It’s a safe estimate that Brandon Childress has taken more than 100,000 shots from behind the 3-point line in his Wake Forest career.
The senior point guard has made 140 3-pointers in his career — 11th-most in school history — and that’s part of the reward for spending countless hours practicing in the Miller Center and now in the Shah Basketball Complex.
It’s not like every shot Childress took in the past three years of practices was with his feet barely behind the line, but there’s something to be said for repetition and more to be said for court awareness.
Now the line has moved.
The NCAA playing rules oversight panel approved moving the 3-point line to the international basketball distance of 22 feet, 1¾ inches for men’s basketball this season — an increase from the previous 20 feet, 9 inches that had been in place since the 2008-09 season.
“You come off a screen and you pull up for a 3 and your foot can be on the line because you spent so much time and so many reps shooting on the first college line that,” Childress said. “So it’s like, you’ve gotta know your spacing, so now you’ve gotta reprogram in your mind where the 3-point line is.”
It’s not like the Deacons have been adjusting to this only in the past few weeks; the change was approved in early June.
Sophomore guard Michael Wynn said there was an initial shock factor, but it didn’t take long to feel natural. Associate head coaches Randolph Childress and Rex Walters helped with the adjustment.

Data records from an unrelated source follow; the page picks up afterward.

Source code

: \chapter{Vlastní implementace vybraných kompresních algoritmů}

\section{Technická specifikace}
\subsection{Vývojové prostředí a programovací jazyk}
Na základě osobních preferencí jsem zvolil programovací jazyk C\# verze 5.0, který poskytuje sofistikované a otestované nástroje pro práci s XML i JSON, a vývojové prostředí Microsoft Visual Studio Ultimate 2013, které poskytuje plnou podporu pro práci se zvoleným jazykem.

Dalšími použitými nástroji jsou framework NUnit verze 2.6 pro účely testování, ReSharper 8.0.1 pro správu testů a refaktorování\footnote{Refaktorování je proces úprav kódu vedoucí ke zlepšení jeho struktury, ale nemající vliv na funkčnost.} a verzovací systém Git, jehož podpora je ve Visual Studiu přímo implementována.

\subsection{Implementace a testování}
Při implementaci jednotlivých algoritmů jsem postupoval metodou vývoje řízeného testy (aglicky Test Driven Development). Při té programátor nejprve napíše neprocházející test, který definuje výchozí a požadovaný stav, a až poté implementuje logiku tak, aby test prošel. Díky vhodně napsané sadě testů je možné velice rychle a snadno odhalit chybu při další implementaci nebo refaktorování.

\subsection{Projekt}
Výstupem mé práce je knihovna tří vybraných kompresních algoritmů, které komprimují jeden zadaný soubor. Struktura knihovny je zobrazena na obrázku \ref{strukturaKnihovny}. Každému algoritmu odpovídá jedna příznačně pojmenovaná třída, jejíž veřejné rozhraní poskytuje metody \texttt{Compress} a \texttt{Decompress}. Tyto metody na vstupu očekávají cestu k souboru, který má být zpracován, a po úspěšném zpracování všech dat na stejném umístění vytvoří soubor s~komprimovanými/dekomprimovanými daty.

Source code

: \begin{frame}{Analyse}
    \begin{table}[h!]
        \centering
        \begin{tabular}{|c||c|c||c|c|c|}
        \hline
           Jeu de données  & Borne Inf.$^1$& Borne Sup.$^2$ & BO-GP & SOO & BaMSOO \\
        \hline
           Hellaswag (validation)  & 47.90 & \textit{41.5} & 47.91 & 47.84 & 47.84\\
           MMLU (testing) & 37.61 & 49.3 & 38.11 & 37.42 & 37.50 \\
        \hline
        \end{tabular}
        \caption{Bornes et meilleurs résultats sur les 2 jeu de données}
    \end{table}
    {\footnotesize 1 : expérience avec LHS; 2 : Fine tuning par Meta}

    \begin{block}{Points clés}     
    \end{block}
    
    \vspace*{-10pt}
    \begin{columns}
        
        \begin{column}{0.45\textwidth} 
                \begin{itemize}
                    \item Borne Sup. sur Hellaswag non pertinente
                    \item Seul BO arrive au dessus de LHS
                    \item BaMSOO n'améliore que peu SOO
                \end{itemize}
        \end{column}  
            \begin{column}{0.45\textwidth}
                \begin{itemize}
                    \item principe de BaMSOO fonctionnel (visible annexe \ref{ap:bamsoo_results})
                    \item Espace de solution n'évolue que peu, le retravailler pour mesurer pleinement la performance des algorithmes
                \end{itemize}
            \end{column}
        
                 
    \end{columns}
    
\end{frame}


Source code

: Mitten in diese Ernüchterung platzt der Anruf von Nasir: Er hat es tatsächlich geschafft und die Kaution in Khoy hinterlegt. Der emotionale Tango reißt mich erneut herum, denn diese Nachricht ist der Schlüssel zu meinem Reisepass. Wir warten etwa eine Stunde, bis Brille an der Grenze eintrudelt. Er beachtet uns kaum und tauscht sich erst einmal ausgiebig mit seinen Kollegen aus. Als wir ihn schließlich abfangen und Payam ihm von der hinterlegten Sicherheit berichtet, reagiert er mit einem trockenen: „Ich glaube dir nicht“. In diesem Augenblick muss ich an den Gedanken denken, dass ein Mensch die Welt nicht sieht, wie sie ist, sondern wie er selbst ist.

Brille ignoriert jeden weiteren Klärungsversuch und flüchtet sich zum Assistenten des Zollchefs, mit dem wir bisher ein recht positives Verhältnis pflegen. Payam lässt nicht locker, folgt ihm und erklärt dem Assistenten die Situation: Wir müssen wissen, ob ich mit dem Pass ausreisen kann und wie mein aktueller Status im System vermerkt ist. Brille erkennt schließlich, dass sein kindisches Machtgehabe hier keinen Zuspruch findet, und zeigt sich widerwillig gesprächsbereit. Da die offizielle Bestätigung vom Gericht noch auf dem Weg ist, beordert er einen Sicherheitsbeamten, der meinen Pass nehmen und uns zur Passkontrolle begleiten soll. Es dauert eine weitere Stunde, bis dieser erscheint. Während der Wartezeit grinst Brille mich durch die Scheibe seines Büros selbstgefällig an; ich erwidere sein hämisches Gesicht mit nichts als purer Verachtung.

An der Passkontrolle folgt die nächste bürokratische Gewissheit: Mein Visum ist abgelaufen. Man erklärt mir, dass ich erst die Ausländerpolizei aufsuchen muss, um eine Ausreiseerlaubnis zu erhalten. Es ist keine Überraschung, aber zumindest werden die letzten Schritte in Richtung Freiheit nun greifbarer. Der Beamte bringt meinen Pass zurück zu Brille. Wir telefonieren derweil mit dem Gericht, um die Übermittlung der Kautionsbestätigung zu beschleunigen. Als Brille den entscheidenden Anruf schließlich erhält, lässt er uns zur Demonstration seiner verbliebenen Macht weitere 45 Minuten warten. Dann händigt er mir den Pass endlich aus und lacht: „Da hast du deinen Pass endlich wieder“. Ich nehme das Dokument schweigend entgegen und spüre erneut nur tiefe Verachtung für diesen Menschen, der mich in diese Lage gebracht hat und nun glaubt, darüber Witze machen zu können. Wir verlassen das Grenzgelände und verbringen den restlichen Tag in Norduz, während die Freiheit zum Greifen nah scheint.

“As soon as it happened, we came the next day in practice it was back there, and everybody was like, ‘Oh wow, it’s kind of far back there,’” Wynn said. “But after a week or two, after working out with Rex and Chill, getting right on that line, it wasn’t really anything.
“In the corner, it’s not really a difference. But at the top of the key, that’s the farthest it gets out.”
It’s likely to make an impact on 3-point shooting percentages across the country, but it likely will not deter good 3-point shooters. The goal, though, isn’t to devalue the 3-point shot.
“I think what it does is you’ll have guys that thought they were 3-point shooters not be 3-point shooters, if you will. They’ll be more 3-point takers than makers,” Coach Danny Manning said. “That’s just in general.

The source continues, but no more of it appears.